The opposition, rather than citing a lack of centralism in the work of the group for the problems encountered internationally, argued that the leadership had been guilty of "over-centralism". The only example brought forward was its intervention into disputes between the Austrian and German REVO groups.

The ideological leader of the oppositionists from Germany left the L5I in autumn 2005, having developed the "theory" that democratic centralism should not apply to pre-party organisations like the L5I. However, he and his supporters proceeded to make a number of zigzags on the issue under the pressure of the majority's Marxist arguments.

Initially, they proposed a return to the "assemblies" at REVOLUTION's international summer camps which, they argued, were more 'legitimate in the eyes of REVO members" despite only giving a voice and a vote to those members that could afford to attend them.

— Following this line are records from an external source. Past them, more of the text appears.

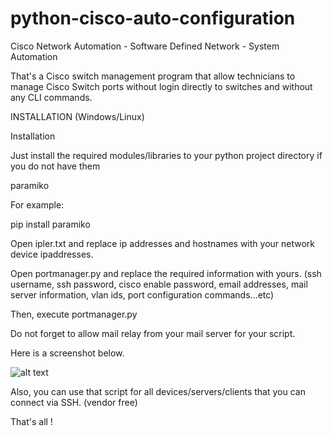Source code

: # python-cisco-auto-configuration

Cisco Network Automation - Software Defined Network - System Automation

That's a Cisco switch management program that allow technicians to manage Cisco Switch ports without login directly to switches and without any CLI commands.

INSTALLATION (Windows/Linux)

Installation

Just install the required modules/libraries to your python project directory if you do not have them

paramiko

For example:

pip install paramiko

Open ipler.txt and replace ip addresses and hostnames with your network device ipaddresses. 

Open portmanager.py and replace the required information with yours. (ssh username, ssh password, cisco enable password, email addresses, mail server information, vlan ids, port configuration commands...etc)

Then, execute portmanager.py

Do not forget to allow mail relay from your mail server for your script.

Here is a screenshot below.

![alt text](https://github.com/goksinenki/python-cisco-auto-configuration/blob/master/pingmonitor.png)

Also, you can use that script for all devices/servers/clients that you can connect via SSH. (vendor free)

That's all !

However, following the walkout of four delegates from the conference, the grouping of Czech, German and Swiss comrades that was to split from the organisation formed iRevo. Their founding statement conceded that 'democratic centralism was the only form of organisation for Marxists' - paraphrasing documents from the conference majority. But in direct contradiction to this, in the same document they rejected the authority of the conference and refused to recognise its leadership. Why? Because it had made a democratic decision that they did not agree with. In doing so, they were in practice rejecting the key principle of democratic centralism: the common implementation of majority decisions.

They proposed instead, despite their supposed adherence to democratic centralism, federated structures with a representative of each national section appointed by the section themselves (so that a national section with 60 members would have no more representation than a section with 5 members), and no regularly meeting secretariat. Such federal structures would have been advantageous to iRevo given the lack of a body with the authority of monitoring the work and ensuring it was carried out in the spirit of the decisions REVOLUTION had made as an international organisation at its international conference.

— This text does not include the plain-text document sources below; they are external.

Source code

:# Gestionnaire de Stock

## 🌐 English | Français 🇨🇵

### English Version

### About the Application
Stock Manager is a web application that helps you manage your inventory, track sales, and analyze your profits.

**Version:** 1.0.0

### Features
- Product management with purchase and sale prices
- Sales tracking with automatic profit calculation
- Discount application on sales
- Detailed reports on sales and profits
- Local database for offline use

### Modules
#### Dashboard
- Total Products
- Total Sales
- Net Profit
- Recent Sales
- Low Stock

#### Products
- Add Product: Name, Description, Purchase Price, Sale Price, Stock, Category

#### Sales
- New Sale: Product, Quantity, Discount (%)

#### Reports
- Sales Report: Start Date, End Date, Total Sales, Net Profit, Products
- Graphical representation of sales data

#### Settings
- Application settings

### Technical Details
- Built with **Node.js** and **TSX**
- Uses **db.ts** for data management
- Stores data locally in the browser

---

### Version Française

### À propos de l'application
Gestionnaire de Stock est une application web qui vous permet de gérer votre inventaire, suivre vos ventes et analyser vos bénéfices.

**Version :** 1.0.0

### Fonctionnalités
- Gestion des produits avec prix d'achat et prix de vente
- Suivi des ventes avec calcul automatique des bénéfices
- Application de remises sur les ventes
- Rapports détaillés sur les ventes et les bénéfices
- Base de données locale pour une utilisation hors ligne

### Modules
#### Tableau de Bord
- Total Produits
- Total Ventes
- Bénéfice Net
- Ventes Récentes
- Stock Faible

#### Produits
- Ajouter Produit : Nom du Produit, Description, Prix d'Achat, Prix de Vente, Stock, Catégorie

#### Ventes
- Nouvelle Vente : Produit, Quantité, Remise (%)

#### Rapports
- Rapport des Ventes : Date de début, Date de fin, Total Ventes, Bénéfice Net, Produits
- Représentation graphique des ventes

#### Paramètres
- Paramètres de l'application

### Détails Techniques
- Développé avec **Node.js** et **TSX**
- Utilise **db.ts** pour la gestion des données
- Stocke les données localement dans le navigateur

This grouping of splitters was therefore from the outset highly eclectic and inconsistent in its arguments. As they became increasingly defeated on the strategic question of the need for democratic centralism, they focused more and more on the relationship between REVOLUTION and the L5I to justify their opposition to carrying out majority decisions.

The relationship between the L5I and REVOLUTION
Their arguments centred on a supposed lack of independence of REVOLUTION from the L5I. iRevo demanded that the L5I's members within Revolution "cease to act as a secret faction." This demand is of the same order as "have you stopped beating your wife." A "yes we will" or "no we won't" suggests the League members in Revolution are guilty of doing something they have never i.e. acted as a secret faction. L5I members are publicly clear on their membership of the League. Indeed, they have good reason to be proud of it given the support the L5I has given REVO since its inception.

Together REVOLUTION and the League have participated actively in the European Social Forum in Florence, Paris, London, Athens as well as sending representatives to the World Social Forum in Mumbai and Porto Alegre. At every point the League gave its political advice openly and honestly for example in the drafting of REVOLUTION's manifesto and its adoption of the call for the Fifth International and a revolutionary Youth International, and last but not least in pressing for the creation of a truly independent political leadership at an international level in 2004-06. These were positions of the L5I and its members argued them across REVOLUTION's independent democratic structures.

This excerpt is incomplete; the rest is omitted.